Nothing in the copy should be a picture; everything else in the listing is to be restated exactly.
==================================================
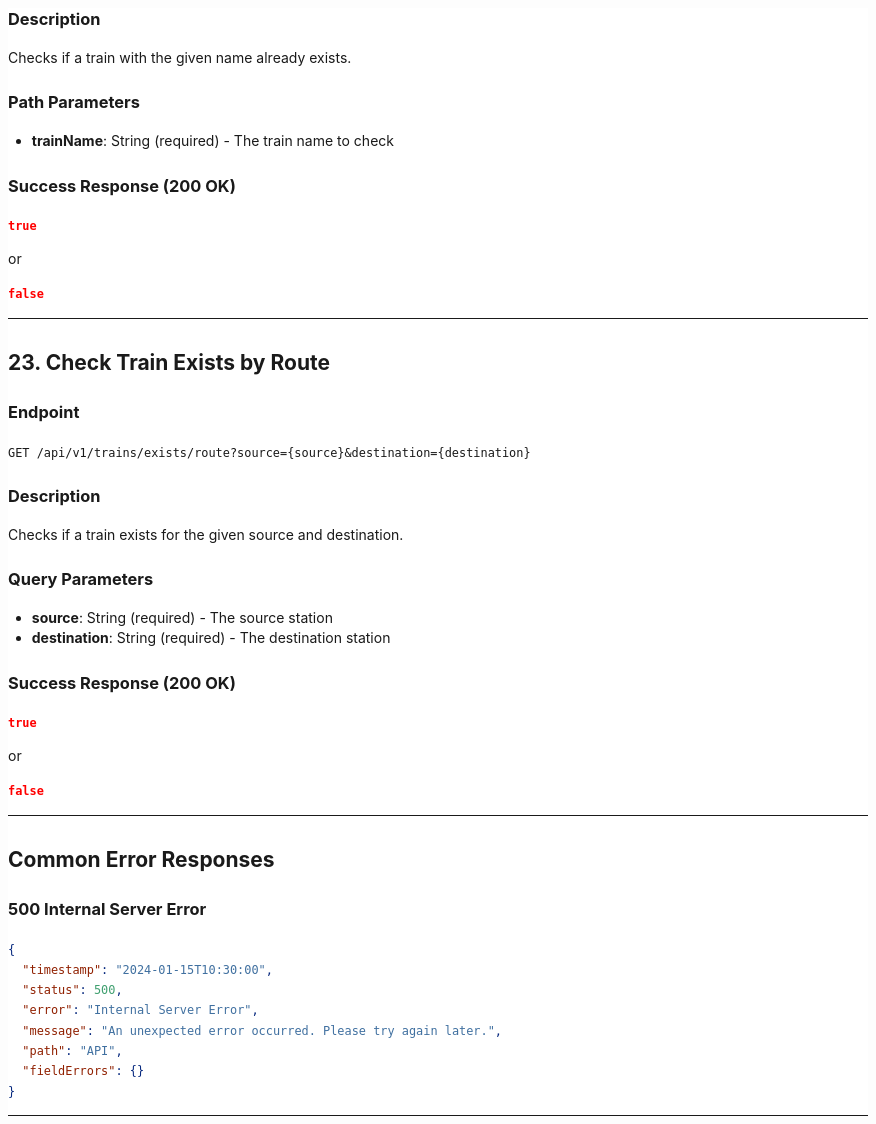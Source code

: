 ### Description
Checks if a train with the given name already exists.

### Path Parameters
- **trainName**: String (required) - The train name to check

### Success Response (200 OK)
```json
true
```
or
```json
false
```

---

## 23. Check Train Exists by Route

### Endpoint
```
GET /api/v1/trains/exists/route?source={source}&destination={destination}
```

### Description
Checks if a train exists for the given source and destination.

### Query Parameters
- **source**: String (required) - The source station
- **destination**: String (required) - The destination station

### Success Response (200 OK)
```json
true
```
or
```json
false
```

---

## Common Error Responses

### 500 Internal Server Error
```json
{
  "timestamp": "2024-01-15T10:30:00",
  "status": 500,
  "error": "Internal Server Error",
  "message": "An unexpected error occurred. Please try again later.",
  "path": "API",
  "fieldErrors": {}
}
```

---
==================================================
_TASK RESULT_.
Source code

: ### Description
Checks if a train with the given name already exists.

### Path Parameters
- **trainName**: String (required) - The train name to check

### Success Response (200 OK)
```json
true
```
or
```json
false
```

---

## 23. Check Train Exists by Route

### Endpoint
```
GET /api/v1/trains/exists/route?source={source}&destination={destination}
```

### Description
Checks if a train exists for the given source and destination.

### Query Parameters
- **source**: String (required) - The source station
- **destination**: String (required) - The destination station

### Success Response (200 OK)
```json
true
```
or
```json
false
```

---

## Common Error Responses

### 500 Internal Server Error
```json
{
  "timestamp": "2024-01-15T10:30:00",
  "status": 500,
  "error": "Internal Server Error",
  "message": "An unexpected error occurred. Please try again later.",
  "path": "API",
  "fieldErrors": {}
}
```

---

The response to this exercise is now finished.